14. Home

829 49 2
                                    

I helped Dan move some of the things out of my room, much to his protesting, the smaller bits and boxes. He took care of the big stuff. It all got put into the third bedroom which would become the nursery. It was smaller than mine, but it would do. Little babies didn't take up much room, surely? We didn't talk much, only when I had a cheeky look through some of the boxes and I found some books and photos.

'Is this you?' I asked, holding up a pile of baby photos.

'Yeah.' He grinned. He'd been a beautiful child. And slightly blonder back then too. It gave me an insight into what the baby could look like.

'Is this...is this a Brit award?' I found it wrapped in a sock in the corner behind the bed.

'Shit, yeah, wondered where that went.' He laughed.

'You should display it.' Having looked around, I saw hardly anything that told me he was in a massive sucessful band. I had glanced the piano in the living room and some vinyls and CDs on a self in the hallway but that was all.

'Are you hungry?' He asked once the room was clear. My measily four boxes and two bags sat on the bed. I had pulled the curtains closed earlier but on inspection I found it had gone dark outside. And when he asked I realised I hadn't eaten all day.

'Erm I guess.' I shrugged. I was one of those visitors who didn't like to get in the way or be a burden. I'd been raised to be over polite and decline food when offered.

'There's a pizza place round the corner, I can order in. Do you like pizza?'

'Who doesn't like pizza?' I laughed.

'You're not a vegetarian are you?' He said in such a way that I wasn't sure he was kidding. But then after two years here I still wasn't able to differentiate the English sarcasm.

'No I'm not.' I told him.

'Thank God, cost thought I'd made a massive mistake then.' That time I knew he was kidding as he laughed at his own joke.

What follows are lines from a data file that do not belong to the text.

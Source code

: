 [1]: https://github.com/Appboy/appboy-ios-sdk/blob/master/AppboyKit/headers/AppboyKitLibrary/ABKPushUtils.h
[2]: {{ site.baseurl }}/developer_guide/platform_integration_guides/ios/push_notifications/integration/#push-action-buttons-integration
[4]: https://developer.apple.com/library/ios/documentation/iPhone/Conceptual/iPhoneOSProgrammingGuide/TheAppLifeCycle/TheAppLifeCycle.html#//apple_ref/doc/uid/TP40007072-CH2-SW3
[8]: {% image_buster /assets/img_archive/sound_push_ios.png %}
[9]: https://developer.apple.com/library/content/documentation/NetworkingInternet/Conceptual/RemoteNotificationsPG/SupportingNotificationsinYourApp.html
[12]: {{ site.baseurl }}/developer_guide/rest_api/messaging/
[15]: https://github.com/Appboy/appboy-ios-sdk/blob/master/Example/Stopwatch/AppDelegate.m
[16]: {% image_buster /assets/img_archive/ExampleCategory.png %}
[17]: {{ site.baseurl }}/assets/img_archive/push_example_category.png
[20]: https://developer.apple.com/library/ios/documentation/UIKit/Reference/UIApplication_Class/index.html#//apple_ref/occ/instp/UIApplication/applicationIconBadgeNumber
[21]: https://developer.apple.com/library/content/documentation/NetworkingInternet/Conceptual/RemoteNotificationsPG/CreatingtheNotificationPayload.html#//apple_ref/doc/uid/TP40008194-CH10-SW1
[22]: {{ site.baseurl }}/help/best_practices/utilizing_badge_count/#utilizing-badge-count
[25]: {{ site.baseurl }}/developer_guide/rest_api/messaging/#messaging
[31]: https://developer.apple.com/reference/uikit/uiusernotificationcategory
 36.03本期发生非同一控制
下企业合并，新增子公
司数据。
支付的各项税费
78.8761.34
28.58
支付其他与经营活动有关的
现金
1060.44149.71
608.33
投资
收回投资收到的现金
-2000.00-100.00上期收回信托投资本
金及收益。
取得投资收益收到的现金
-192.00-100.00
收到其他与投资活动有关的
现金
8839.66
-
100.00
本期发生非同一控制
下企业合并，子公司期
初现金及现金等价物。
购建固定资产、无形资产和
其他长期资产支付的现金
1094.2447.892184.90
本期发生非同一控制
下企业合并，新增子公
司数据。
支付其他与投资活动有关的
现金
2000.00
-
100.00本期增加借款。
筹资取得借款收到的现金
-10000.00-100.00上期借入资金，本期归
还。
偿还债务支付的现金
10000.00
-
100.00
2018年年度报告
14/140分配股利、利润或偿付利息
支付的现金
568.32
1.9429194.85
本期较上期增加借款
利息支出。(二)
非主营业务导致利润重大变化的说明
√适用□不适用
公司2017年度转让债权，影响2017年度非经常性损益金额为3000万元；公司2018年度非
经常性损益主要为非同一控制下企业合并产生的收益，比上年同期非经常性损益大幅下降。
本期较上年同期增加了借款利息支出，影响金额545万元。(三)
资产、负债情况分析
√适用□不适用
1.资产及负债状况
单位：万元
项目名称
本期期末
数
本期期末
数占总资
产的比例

He went to order food and I sat down on my bed. The walls were bare. The bedding was generic, plain white. There was nothing in this room that said 'home'. I would need to change all that soon. I wasn't sure how long I'd be living here but I wanted to make it feel like I could settle here. If there was one thing I craved, it was some normality. And with the baby on its way and this new relationship with a guy a barely knew, I needed it desperately. I liked him. He was a really nice guy. As Ben had told me.

We ate in the living room. The huge corner sofa took up most of the space, leaving only the television and piano pushed against the walls. I sat neatly with the pizza box on my knees, scared of dropping any crumbs. Dan however was lounging back, tucking in without a care. He reminded me so much of Ben; being on the road constantly with no space or privacy. But then at home he would starfish out on the sofa and not move or get dressed for days on end.

'What do you wanna watch?' He asked through a mouthful of pizza. I quickly chewed and answered.

'Oh nothing, I don't mind.' I liked how he didn't push me to tell him. He just left it at that. And it gave me a chance to see what he liked. It ended up being some indie film on channel four. By nine, I could feel myself becoming tired and used it as a good reason to excuse myself for the night.

'If you need anything I'm just across the hall, give me a shout.' He said kindly.

'Ok. Good night Dan.'

'Night Ally.'

I don't know if it was because of my new surroundings but I could not get to sleep. It wasn't that I wasn't tired, because I was. I was exhausted. Growing a human was hard work. Moving house was hard work. Breaking up with my boyfriend had been hard work. When would I catch a break?

It was very nice of Dan to offer me a place to stay, rent free, but I couldn't sponge off him. I had to figure out what I would do in the long term. It was probably time to abandon my dreams of becoming an actress. I would have to get a 'normal' job. In an office. And join the rat race. The very thought was depressing.

At midnight I gave up any hope of sleep. I'd go and make a drink, read or something. Anything to stop laying here thinking about how much trouble I was still in.